[Stored data]
- Opening Delimiter -
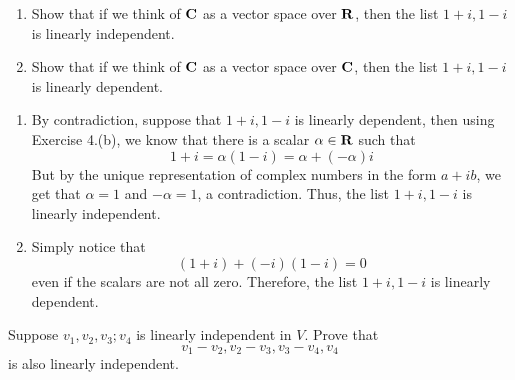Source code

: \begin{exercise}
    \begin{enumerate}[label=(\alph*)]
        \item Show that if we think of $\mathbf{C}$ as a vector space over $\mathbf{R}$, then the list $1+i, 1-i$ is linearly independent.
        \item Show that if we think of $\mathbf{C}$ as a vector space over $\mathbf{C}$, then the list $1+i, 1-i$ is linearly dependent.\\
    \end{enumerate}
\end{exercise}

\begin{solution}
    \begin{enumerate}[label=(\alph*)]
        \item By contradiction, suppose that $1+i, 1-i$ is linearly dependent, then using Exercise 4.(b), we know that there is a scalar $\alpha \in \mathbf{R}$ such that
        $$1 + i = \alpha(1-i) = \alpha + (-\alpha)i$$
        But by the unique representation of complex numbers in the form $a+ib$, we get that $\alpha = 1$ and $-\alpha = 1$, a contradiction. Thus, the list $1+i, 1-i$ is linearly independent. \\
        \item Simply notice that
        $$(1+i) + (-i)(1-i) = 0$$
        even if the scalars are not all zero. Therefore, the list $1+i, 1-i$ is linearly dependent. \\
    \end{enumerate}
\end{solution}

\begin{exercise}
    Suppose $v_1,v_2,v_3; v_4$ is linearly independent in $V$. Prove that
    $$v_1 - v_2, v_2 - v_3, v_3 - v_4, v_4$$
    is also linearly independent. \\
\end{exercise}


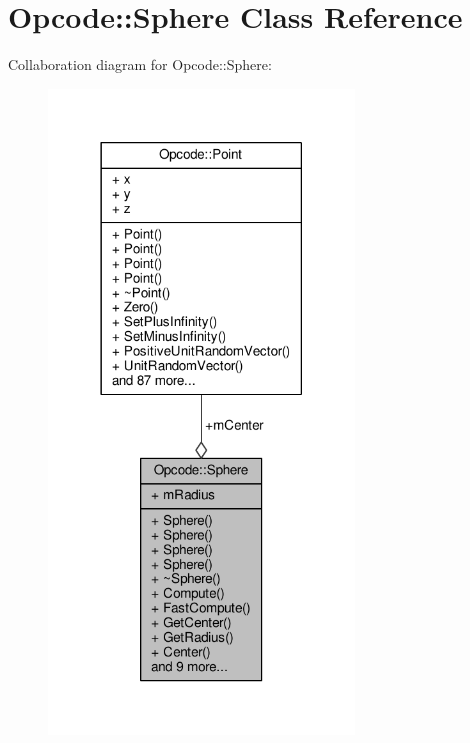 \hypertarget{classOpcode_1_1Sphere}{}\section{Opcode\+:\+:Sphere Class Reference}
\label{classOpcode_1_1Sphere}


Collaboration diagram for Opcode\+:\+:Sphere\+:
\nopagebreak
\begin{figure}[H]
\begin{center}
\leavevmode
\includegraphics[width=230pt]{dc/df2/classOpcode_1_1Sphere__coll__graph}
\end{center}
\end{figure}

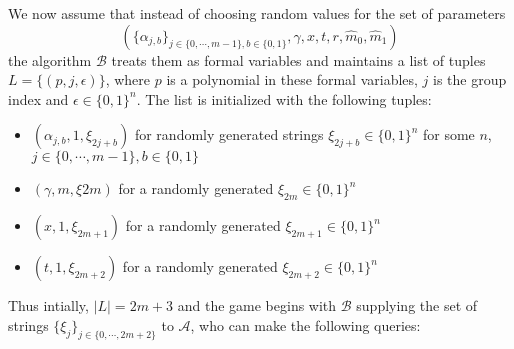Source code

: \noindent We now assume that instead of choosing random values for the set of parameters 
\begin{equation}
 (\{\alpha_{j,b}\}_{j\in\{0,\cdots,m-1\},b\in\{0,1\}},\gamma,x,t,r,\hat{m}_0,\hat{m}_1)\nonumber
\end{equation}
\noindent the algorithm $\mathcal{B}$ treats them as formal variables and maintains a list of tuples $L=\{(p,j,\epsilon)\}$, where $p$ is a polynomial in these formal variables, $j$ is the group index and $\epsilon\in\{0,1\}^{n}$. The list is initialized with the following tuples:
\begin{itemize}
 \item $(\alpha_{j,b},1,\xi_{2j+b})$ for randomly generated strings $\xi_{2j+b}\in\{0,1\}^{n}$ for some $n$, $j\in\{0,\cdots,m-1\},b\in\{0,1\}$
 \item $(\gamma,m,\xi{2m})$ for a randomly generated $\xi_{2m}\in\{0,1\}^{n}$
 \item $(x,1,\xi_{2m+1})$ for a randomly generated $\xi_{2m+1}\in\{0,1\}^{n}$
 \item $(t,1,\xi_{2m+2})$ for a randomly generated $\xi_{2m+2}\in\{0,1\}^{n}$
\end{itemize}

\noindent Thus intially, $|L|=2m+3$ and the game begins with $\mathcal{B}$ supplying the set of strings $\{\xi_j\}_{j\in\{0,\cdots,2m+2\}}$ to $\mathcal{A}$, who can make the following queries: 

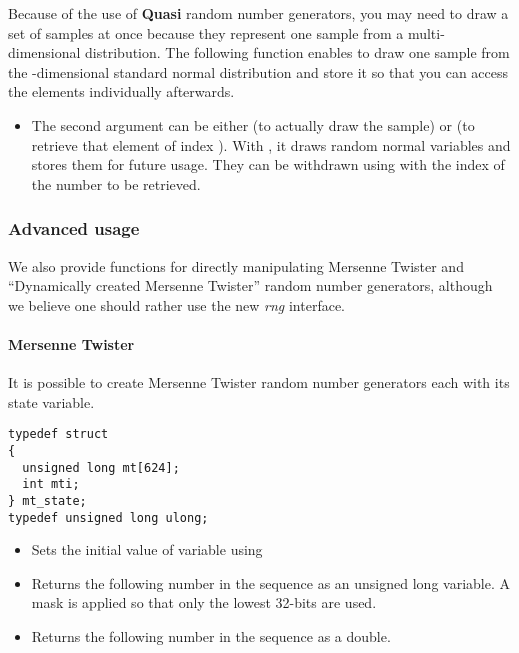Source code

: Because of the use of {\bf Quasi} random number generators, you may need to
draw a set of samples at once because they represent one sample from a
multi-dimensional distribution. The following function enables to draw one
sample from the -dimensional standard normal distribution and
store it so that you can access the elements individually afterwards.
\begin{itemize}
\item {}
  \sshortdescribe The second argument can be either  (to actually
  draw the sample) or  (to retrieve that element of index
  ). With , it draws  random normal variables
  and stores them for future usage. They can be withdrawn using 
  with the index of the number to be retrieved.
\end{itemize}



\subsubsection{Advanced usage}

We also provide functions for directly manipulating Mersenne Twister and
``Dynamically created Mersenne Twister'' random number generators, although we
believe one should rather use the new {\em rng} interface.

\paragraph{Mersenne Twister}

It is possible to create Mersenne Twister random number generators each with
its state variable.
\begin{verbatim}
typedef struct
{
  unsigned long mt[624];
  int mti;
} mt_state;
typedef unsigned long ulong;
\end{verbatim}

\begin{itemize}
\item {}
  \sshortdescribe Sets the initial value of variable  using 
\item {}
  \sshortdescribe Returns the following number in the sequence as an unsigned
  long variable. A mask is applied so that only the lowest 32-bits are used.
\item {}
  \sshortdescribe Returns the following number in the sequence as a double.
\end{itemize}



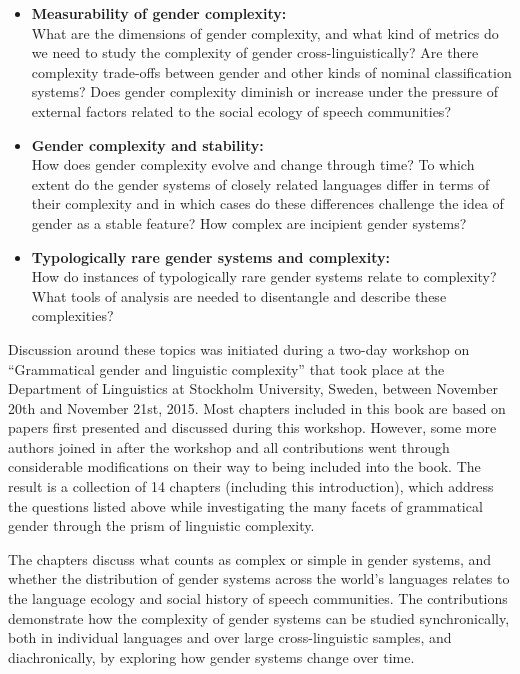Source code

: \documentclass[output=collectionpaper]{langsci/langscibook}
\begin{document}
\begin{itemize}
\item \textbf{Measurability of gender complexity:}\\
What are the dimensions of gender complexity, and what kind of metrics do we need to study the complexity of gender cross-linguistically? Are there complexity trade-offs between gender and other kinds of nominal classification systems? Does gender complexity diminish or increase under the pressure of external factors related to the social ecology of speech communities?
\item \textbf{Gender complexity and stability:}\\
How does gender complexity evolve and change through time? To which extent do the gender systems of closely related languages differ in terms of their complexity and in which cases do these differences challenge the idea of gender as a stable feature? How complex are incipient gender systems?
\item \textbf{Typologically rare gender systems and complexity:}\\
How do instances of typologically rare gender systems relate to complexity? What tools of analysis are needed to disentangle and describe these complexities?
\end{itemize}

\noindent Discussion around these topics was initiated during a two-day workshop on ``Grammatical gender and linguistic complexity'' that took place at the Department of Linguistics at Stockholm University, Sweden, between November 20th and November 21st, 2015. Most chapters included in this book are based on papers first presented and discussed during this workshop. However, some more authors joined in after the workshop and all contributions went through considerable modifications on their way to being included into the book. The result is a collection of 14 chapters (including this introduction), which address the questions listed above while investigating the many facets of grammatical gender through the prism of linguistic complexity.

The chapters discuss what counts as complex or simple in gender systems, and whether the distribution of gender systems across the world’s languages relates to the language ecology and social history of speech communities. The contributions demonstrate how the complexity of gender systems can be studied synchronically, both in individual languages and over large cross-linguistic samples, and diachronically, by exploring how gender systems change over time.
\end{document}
- Closing Delimiter -
■ **EXERCISE**
Without including any picture, retype the entries exactly.

■ **WRITTEN ANSWER**
Source code

: \begin{exercise}
    \begin{enumerate}[label=(\alph*)]
        \item Show that if we think of $\mathbf{C}$ as a vector space over $\mathbf{R}$, then the list $1+i, 1-i$ is linearly independent.
        \item Show that if we think of $\mathbf{C}$ as a vector space over $\mathbf{C}$, then the list $1+i, 1-i$ is linearly dependent.\\
    \end{enumerate}
\end{exercise}

\begin{solution}
    \begin{enumerate}[label=(\alph*)]
        \item By contradiction, suppose that $1+i, 1-i$ is linearly dependent, then using Exercise 4.(b), we know that there is a scalar $\alpha \in \mathbf{R}$ such that
        $$1 + i = \alpha(1-i) = \alpha + (-\alpha)i$$
        But by the unique representation of complex numbers in the form $a+ib$, we get that $\alpha = 1$ and $-\alpha = 1$, a contradiction. Thus, the list $1+i, 1-i$ is linearly independent. \\
        \item Simply notice that
        $$(1+i) + (-i)(1-i) = 0$$
        even if the scalars are not all zero. Therefore, the list $1+i, 1-i$ is linearly dependent. \\
    \end{enumerate}
\end{solution}

\begin{exercise}
    Suppose $v_1,v_2,v_3; v_4$ is linearly independent in $V$. Prove that
    $$v_1 - v_2, v_2 - v_3, v_3 - v_4, v_4$$
    is also linearly independent. \\
\end{exercise}


 \hypertarget{classOpcode_1_1Sphere}{}\section{Opcode\+:\+:Sphere Class Reference}
\label{classOpcode_1_1Sphere}


Collaboration diagram for Opcode\+:\+:Sphere\+:
\nopagebreak
\begin{figure}[H]
\begin{center}
\leavevmode
\includegraphics[width=230pt]{dc/df2/classOpcode_1_1Sphere__coll__graph}
\end{center}
\end{figure}

Source code

: \noindent We now assume that instead of choosing random values for the set of parameters 
\begin{equation}
 (\{\alpha_{j,b}\}_{j\in\{0,\cdots,m-1\},b\in\{0,1\}},\gamma,x,t,r,\hat{m}_0,\hat{m}_1)\nonumber
\end{equation}
\noindent the algorithm $\mathcal{B}$ treats them as formal variables and maintains a list of tuples $L=\{(p,j,\epsilon)\}$, where $p$ is a polynomial in these formal variables, $j$ is the group index and $\epsilon\in\{0,1\}^{n}$. The list is initialized with the following tuples:
\begin{itemize}
 \item $(\alpha_{j,b},1,\xi_{2j+b})$ for randomly generated strings $\xi_{2j+b}\in\{0,1\}^{n}$ for some $n$, $j\in\{0,\cdots,m-1\},b\in\{0,1\}$
 \item $(\gamma,m,\xi{2m})$ for a randomly generated $\xi_{2m}\in\{0,1\}^{n}$
 \item $(x,1,\xi_{2m+1})$ for a randomly generated $\xi_{2m+1}\in\{0,1\}^{n}$
 \item $(t,1,\xi_{2m+2})$ for a randomly generated $\xi_{2m+2}\in\{0,1\}^{n}$
\end{itemize}

\noindent Thus intially, $|L|=2m+3$ and the game begins with $\mathcal{B}$ supplying the set of strings $\{\xi_j\}_{j\in\{0,\cdots,2m+2\}}$ to $\mathcal{A}$, who can make the following queries: 

Source code

: Because of the use of {\bf Quasi} random number generators, you may need to
draw a set of samples at once because they represent one sample from a
multi-dimensional distribution. The following function enables to draw one
sample from the -dimensional standard normal distribution and
store it so that you can access the elements individually afterwards.
\begin{itemize}
\item {}
  \sshortdescribe The second argument can be either  (to actually
  draw the sample) or  (to retrieve that element of index
  ). With , it draws  random normal variables
  and stores them for future usage. They can be withdrawn using 
  with the index of the number to be retrieved.
\end{itemize}



\subsubsection{Advanced usage}

We also provide functions for directly manipulating Mersenne Twister and
``Dynamically created Mersenne Twister'' random number generators, although we
believe one should rather use the new {\em rng} interface.

\paragraph{Mersenne Twister}

It is possible to create Mersenne Twister random number generators each with
its state variable.
\begin{verbatim}
typedef struct
{
  unsigned long mt[624];
  int mti;
} mt_state;
typedef unsigned long ulong;
\end{verbatim}

\begin{itemize}
\item {}
  \sshortdescribe Sets the initial value of variable  using 
\item {}
  \sshortdescribe Returns the following number in the sequence as an unsigned
  long variable. A mask is applied so that only the lowest 32-bits are used.
\item {}
  \sshortdescribe Returns the following number in the sequence as a double.
\end{itemize}



Source code

: \documentclass[output=collectionpaper]{langsci/langscibook}
\begin{document}
\begin{itemize}
\item \textbf{Measurability of gender complexity:}\\
What are the dimensions of gender complexity, and what kind of metrics do we need to study the complexity of gender cross-linguistically? Are there complexity trade-offs between gender and other kinds of nominal classification systems? Does gender complexity diminish or increase under the pressure of external factors related to the social ecology of speech communities?
\item \textbf{Gender complexity and stability:}\\
How does gender complexity evolve and change through time? To which extent do the gender systems of closely related languages differ in terms of their complexity and in which cases do these differences challenge the idea of gender as a stable feature? How complex are incipient gender systems?
\item \textbf{Typologically rare gender systems and complexity:}\\
How do instances of typologically rare gender systems relate to complexity? What tools of analysis are needed to disentangle and describe these complexities?
\end{itemize}

\noindent Discussion around these topics was initiated during a two-day workshop on ``Grammatical gender and linguistic complexity'' that took place at the Department of Linguistics at Stockholm University, Sweden, between November 20th and November 21st, 2015. Most chapters included in this book are based on papers first presented and discussed during this workshop. However, some more authors joined in after the workshop and all contributions went through considerable modifications on their way to being included into the book. The result is a collection of 14 chapters (including this introduction), which address the questions listed above while investigating the many facets of grammatical gender through the prism of linguistic complexity.

The chapters discuss what counts as complex or simple in gender systems, and whether the distribution of gender systems across the world’s languages relates to the language ecology and social history of speech communities. The contributions demonstrate how the complexity of gender systems can be studied synchronically, both in individual languages and over large cross-linguistic samples, and diachronically, by exploring how gender systems change over time.
\end{document}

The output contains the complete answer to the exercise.